How Downtown Manhattan Went From 30M SF Of Vacancy To A Humming Boomtown
As the city mourns the passing of Alliance for Downtown NY chairman Bob Douglass, it’s clear his efforts for Lower Manhattan weren’t in vain. With a combination of convenient transit, new amenities and affordable prices, Downtown was able to transform from ghost town to hotspot.
Rudin Management CEO Bill Rudin’s family hasn’t just owned real estate in the area since the '50s; his ancestors came through Castle Clinton when they immigrated to the US, an event the Rudins honored by commissioning Battery Park’s Immigrants sculpture (below).
Downtown was in a dire spot back in 1994, Bill said. It had no vibrancy and virtually no population after 5pm. The area had 30M SF of vacant space after several finance firms went bankrupt.
Despite the loss of 100,000 jobs, the federal government wouldn't help, and real estate experts began to condemn the area. Time Equities CEO Francis Greenburger said Downtown languished to the point where prices hovered around $10 to $15 per SF.
Disasters like 9/11, the global economic crisis and Hurricane Sandy didn’t help matters, although Skyline Developers president Orin Wilf (pictured) said, they didn’t hurt as much as most expected.
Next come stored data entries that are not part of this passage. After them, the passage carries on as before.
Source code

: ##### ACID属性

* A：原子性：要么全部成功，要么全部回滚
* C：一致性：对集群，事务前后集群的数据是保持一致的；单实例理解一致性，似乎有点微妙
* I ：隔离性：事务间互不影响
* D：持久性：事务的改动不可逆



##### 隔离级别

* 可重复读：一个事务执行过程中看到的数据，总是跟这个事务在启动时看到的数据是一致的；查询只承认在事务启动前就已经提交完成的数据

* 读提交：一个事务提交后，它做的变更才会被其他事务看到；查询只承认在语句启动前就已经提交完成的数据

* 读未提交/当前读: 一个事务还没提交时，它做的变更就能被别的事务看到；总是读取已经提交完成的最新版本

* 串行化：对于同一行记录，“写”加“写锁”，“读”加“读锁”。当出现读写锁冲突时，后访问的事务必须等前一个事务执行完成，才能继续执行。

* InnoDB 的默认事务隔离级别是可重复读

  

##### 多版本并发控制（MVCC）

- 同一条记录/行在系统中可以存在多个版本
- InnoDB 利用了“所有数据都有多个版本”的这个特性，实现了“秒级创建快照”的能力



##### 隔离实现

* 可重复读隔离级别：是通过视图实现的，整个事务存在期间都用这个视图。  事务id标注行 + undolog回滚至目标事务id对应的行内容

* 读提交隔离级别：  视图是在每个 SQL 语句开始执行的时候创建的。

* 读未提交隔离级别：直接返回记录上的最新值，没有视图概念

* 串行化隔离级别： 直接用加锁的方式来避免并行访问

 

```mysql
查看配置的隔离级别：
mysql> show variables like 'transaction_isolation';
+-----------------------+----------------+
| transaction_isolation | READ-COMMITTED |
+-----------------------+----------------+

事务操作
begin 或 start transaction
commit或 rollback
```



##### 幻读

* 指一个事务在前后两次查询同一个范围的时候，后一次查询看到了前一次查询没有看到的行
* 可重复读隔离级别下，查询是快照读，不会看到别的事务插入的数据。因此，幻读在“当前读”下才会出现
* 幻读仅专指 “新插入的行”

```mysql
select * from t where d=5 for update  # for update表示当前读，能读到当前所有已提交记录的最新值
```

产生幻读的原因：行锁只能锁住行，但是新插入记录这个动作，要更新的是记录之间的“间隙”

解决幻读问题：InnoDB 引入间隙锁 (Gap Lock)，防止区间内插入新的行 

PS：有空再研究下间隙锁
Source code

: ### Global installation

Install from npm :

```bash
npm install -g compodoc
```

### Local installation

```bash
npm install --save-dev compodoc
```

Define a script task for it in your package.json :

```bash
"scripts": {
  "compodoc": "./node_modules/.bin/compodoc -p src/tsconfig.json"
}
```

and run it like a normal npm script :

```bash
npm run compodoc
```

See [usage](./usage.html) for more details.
At 75 West St, Skyline’s first Downtown property, Orin was surprised to find that almost all of the building’s residents chose to stay after 9/11. An even bigger surprise came a few years later, when Tiffany’s signed a lease for 37 Wall St’s ground-floor retail space.
“Somehow,” Bill said, “every time we get knocked down, we learn how to dust ourselves off, both literally figuratively, and come back stronger.”
A major factor in Downtown’s recovery was transit. As Millennials gravitated towards urban centers, NYC’s suburbs shifted from Westchester and Connecticut to Brooklyn, Queens and Jersey. Downtown’s transit options made commutes quick and easy, and talent-hungry businesses followed. Transit also blurred the demarcation lines between the Financial District and surrounding neighborhoods, Newmark Grubb Knight Frank EVP Hal Stein (pictured) said.
Now, Bill believes the biggest challenge is figuring out how to connect Downtown to Newark Liberty International, so Spotify’s executives can make trips between NYC and Sweden, should they decide to move to the World Trade Center. Silverstein Properties president Tal Kerret (left, with Anchin Block & Anchin partner Robert Gilman) wondered if driverless cars could help improve traffic issues.
Another reason for success was the addition of amenities. Bill recalled an instance when the CEO of Voyager refused to look at Rudin Management’s downtown properties until he “could buy a quart of milk.” With the addition of pharmacies, Whole Foods and other retailers, Soho Properties CEO Sharif El-Gamal (pictured) claimed Downtown’s amenities even outclass Midtown and Midtown South’s.
And there’s the value play, attracting residents and businesses alike. Vidaris associate Peter Arbour (left) said the tax incentives offered by the city made development attractive (or, at least, more feasible) and even now, WeiserMazars partner Ron Lagnado (right) said, Downtown offers cheaper rents than areas across the river in white-hot Brooklyn.
With the improvements, Cushman & Wakefield senior director Will Suarez (left) said, Downtown’s been able to see a growth trifecta (residents, tourists and office workers). Now, Downtown boasts more than 60,000 people, 30,000 of whom are Millennials. Alliance for Downtown New York president Jessica Lappin called Downtown a “Millennial destination on par with Williamsburg,” and GFI Capital CEO Allen Gross (right) said he can definitely feel the generation’s effect, as the area has diversified beyond just a sea of suits and ties.
While the area’s been built out significantly over the years, there’s still plenty of holes to fill.
For example, the new Millennial audience, Jessica (above) said, wants brunch options, full-service casual restaurants—73% of Millennial residents go to a full-service casual restaurant, like Adrienne's Pizza Bar on Stone Street, on a monthly basis—and entertainment.
The only gap that shouldn’t be expected to be filled, Francis (pictured) said, is affordable housing, as the area is “just not a sensible place for it” unless included with another development or supported by a 421-a abatement.
But as long as developers keep themselves in check, Orin said, Downtown can continue to progress smoothly.
CORRECTION, DEC. 16, 1:55 P.M.: A previous version of this story misidentified Skyline's Downtown property. Its office building in the Financial District is 75 Wall St. This story has been updated.